TL;DR: 「AIは真の知能を持つのか」という問いにYes/Noで一括りに答えようとすると、たいてい行き詰まる。知能をどう操作的に定義するかが、そもそも定まっていないからだ。本稿では、著名なAI研究者の懐疑論を追いかけていた作業がその行き詰まりに突き当たり、「問いを分解して、それぞれを経験的に検証可能な形に変える」という迂回路にたどり着くまでの過程をそのまま記録する。分解してもなお決着しない対立点は残るが、少なくとも「何について意見が割れているのか」は見えるようになる。
自社で運用しているAI記事収集システム(Mediumの技術記事を継続的に収集し、AIに評価させる仕組み)のコーパスを分析していたときのことだ。評価対象671本のうち、約半数がAIから「掲載見送り(SKIP)」判定を受けていた。その理由を分類ごとに見ていくと、「意見・分析(OPINION_ANALYSIS)」というカテゴリが最も多く、次に多かったのが「未検証の意見要約(UNVERIFIED_OPINION_SUMMARY)」だった。
出典: 自社記事収集システムのAI評価ログ、2189件中761件の評価済みレコードを集計
この中に、ヤン・ルカン(Yann LeCun)に言及した記事が複数含まれていた。見出しはどれも威勢がいい。「次のAIブレークスルーはあと2年」「AI業界は間違っている、とルカンが指摘」といった調子だ。ところがAIの評価コメントを読むと、判定理由は判で押したように同じだった。「著名人の発言を又聞き的に再構成し、断定的な予測に仕立てている」「一次情報の裏付けがない」。
正直に言うと、最初にこれを見たとき、頭をよぎったのは「じゃあ有名人の発言をまとめる記事を書けば読まれるのでは」という誘惑だった。だがそれこそ、いま自分のシステムが「価値が低い」と判定しているパターンそのものではないか。読みやすいが中身のない記事を、皮肉にも自分の手で量産するところだった。
ヤン・ルカンとは何者か
まず基礎から確認する必要があった。ヤン・ルカンは、畳み込みニューラルネットワーク(CNN)の実用化に関する先駆的な研究で知られ、2018年にヨシュア・ベンジオ、ジェフリー・ヒントンとともにチューリング賞を受賞した研究者である。現在はMetaのチーフAIサイエンティストを務めている。

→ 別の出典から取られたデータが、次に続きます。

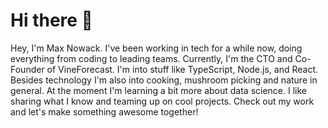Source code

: # Hi there 👋

Hey, I'm Max Nowack. I've been working in tech for a while now, doing everything from coding to leading teams. Currently, I'm the CTO and Co-Founder of VineForecast. I'm into stuff like TypeScript, Node.js, and React. Besides technology I'm also into cooking, mushroom picking and nature in general. At the moment I'm learning a bit more about data science. I like sharing what I know and teaming up on cool projects. Check out my work and let's make something awesome together!

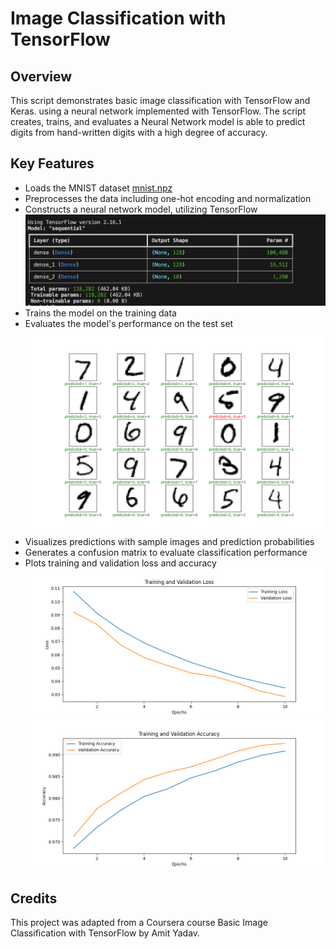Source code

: # Image Classification with TensorFlow

## Overview
This script demonstrates basic image classification with TensorFlow and Keras. using a neural network implemented with TensorFlow. The script creates, trains, and evaluates a Neural Network model is able to predict digits from hand-written digits with a high degree of accuracy.

## Key Features
- Loads the MNIST dataset [mnist.npz](/mnist.npz)
- Preprocesses the data including one-hot encoding and normalization
- Constructs a neural network model, utilizing TensorFlow
![screenshot of model summary](/Run_images/model_summary.png)
- Trains the model on the training data
- Evaluates the model's performance on the test set
![predictions](/Run_images/Predictions.png)
- Visualizes predictions with sample images and prediction probabilities
- Generates a confusion matrix to evaluate classification performance
- Plots training and validation loss and accuracy 
![loss](/Run_images/Loss.png)
![accuracy](/Run_images/accuracy.png)

## Credits
This project was adapted from a Coursera course Basic Image Classification with TensorFlow by Amit Yadav.
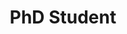 ---
layout: page
name: Dominik Kranz
title: PhD Student
description: Dominik studied biophysics at the Humboldt-University and is now working on his PhD regarding the utilisation of wearables and consumer hardware together with powerful new automatisation techniques like neural networks/ machine learning.
img: assets/img/dominik_kranz_circ.png
importance: 1
category: work
email: Dominik.d.kranz@gmail.com
---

出典: ACM Turing Award 2018公式発表、および各社報道によるLeCunの経歴
そのルカンが、いま最も声高に主張しているのは、現行の大規模言語モデル(LLM)路線への懐疑だ。次の単語(トークン)を予測するという学習方式だけでは、人間のような汎用的な知能には到達しない、というのが彼の一貫した立場である。代わりに彼が提唱しているのが JEPA(Joint Embedding Predictive Architecture)と呼ばれる、映像などの世界の観測データから「世界モデル」を学習させるアプローチだ。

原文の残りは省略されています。